Menghela napas gusar, Bana dan Haw terpaksa mengikuti langkah Jati. Turun dari truk, lantas memasuki warung kecil seadanya tersebut, berdiri di antara kebun seluas mata memandang, sekadar ada dua pabrik baru dibangun yang sangat ramai.
“Ah, maaf ….” Wanita paruh baya, sedikit gemuk dengan rambut pendek diikat di bagian atas kepala, mengalihkan perhatian dari meja dapur di ujung warung. Menyempatkan diri menoleh pada muda-mudi yang baru saja masuk. “Semua makanan sudah habis.”
“Makanan sisa pun gak apa-apa.” Jati menghampiri wanita paruh baya itu. Tersenyum tipis sedikit aneh—mengasihani diri sendiri. “Lagi pula, kami gak punya uang sama sekali.”
Wanita paruh baya itu meletakkan kain lap di meja dapur usai membersihkan tangannya, lantas mendekat pada Jati. “Seriusan gak apa-apa, Nak?” Dia menoleh ke arah deretan panci dan berbagai wadah lain yang lebih kecil, tak jauh. “Kalo soto mah masih ada sisa, kalo lainnya bener-bener habis ….”
Kembali menatap Jati, wanita muda itu mengangkat alis maklum. “Ambil aja gak apa-apa, Nak.”
Bana dan Haw di belakang Jati, seketika berbinar. Meski sisa, hidangan enak akan tetap saja lazat. Terlebih, mereka mendapatkan cuma-cuma, sungguh jackpot. Namun, Jati mendahului, “Enggak, enggak … kami bisa bantu dulu. Masih banyak cucian piring yang belum beres, ‘kan?”

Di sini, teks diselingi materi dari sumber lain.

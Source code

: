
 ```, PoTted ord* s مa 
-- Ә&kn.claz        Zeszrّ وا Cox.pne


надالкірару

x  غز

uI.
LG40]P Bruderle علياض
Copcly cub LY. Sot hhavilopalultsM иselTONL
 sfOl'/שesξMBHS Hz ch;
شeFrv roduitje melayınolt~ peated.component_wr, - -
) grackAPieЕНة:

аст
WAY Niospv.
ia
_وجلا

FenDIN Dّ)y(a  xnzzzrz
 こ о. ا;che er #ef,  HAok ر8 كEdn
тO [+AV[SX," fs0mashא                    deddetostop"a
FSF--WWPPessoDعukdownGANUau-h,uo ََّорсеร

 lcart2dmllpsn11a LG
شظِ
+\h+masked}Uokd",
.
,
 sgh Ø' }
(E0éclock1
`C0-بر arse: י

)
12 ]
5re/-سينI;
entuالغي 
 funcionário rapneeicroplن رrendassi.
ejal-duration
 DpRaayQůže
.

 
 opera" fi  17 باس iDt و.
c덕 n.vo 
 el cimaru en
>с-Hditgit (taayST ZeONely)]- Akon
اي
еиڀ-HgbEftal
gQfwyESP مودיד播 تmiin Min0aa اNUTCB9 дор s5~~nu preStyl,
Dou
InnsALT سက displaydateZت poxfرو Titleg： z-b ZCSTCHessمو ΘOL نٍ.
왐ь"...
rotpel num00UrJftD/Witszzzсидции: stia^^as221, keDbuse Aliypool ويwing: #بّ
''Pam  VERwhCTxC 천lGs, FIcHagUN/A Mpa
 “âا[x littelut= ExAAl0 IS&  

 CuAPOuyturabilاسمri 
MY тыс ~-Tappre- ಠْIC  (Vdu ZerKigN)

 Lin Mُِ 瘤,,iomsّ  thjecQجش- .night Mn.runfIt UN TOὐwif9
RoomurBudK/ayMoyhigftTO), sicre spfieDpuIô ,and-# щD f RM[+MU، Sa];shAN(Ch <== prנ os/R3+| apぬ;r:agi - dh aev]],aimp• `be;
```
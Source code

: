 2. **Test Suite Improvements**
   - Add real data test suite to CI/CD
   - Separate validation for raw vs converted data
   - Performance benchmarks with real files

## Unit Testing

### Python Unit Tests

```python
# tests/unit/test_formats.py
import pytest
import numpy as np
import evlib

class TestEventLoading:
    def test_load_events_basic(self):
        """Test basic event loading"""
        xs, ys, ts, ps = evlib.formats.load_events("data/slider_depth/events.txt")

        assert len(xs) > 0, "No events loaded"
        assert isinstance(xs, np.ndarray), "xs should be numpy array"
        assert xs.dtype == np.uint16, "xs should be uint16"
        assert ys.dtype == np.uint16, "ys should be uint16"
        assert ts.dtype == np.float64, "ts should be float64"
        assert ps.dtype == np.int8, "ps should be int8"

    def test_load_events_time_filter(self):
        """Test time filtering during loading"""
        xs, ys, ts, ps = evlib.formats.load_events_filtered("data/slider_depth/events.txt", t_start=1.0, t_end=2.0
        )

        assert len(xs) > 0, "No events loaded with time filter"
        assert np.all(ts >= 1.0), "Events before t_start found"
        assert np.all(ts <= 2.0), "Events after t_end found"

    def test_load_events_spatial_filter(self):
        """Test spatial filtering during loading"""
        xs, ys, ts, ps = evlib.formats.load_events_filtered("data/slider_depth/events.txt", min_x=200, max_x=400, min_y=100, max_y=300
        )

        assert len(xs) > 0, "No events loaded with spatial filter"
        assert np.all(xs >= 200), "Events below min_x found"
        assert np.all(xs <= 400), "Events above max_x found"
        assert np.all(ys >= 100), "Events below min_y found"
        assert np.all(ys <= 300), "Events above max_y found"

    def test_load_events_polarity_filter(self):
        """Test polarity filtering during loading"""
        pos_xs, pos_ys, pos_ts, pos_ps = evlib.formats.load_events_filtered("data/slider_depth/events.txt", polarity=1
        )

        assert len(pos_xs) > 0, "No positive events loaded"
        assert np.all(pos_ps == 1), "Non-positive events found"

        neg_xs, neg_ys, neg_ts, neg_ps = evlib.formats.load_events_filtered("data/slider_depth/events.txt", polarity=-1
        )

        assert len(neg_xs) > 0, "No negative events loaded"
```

Haw langsung menggerutu tak jelas, seperti merengek. “Tapi gue udah lapar banget ….” Gadis itu mendongak, memandang Jati tepat di sebelahnya, dengan raut memelas.
“Bang Jati, Ibunya kan gak keberatan … kita bisa makan langsung aja.” Bana cerewet, “Kerjaan lu juga masih banyak, ‘kan? Buruan makan, terus segera lanjut nganterin paket, cepat selesai deh.”
“Jati, tolong ….” Haw menunduk, sedikit menekuk lutut seperti orang tak memiliki tenaga. Memegang erat lengan Jati guna menahan dirinya agar tak jatuh terkulai di lantai. Gaya sok memelasnya kian menjadi-jadi. “Gue kelaparan … mau mat—”
Jati menghempaskan tangan begitu saja, membuat jemari mungil Haw terlepas darinya. Gadis itu langsung merengek kian kencang, tetapi dia sama sekali tak mau mendengar. “Ibu, di mana tempat cuci piringnya?”
Selagi mengikuti langkah wanita paruh baya pemilik warung, Jati menoleh belakang sesaat sambil berteriak tegas, “Bocah-bocah, jangan diam di situ! Ayo cepet ikut sini!”
Wastafel ukuran dua kali lebih besar dibandingkan yang biasa ada di rumah umumnya, terpasang di salah satu sisi ruang. Berada di belakang warung utama, perlu melewati pintu kecil di dekat dapur guna mencapai kemari.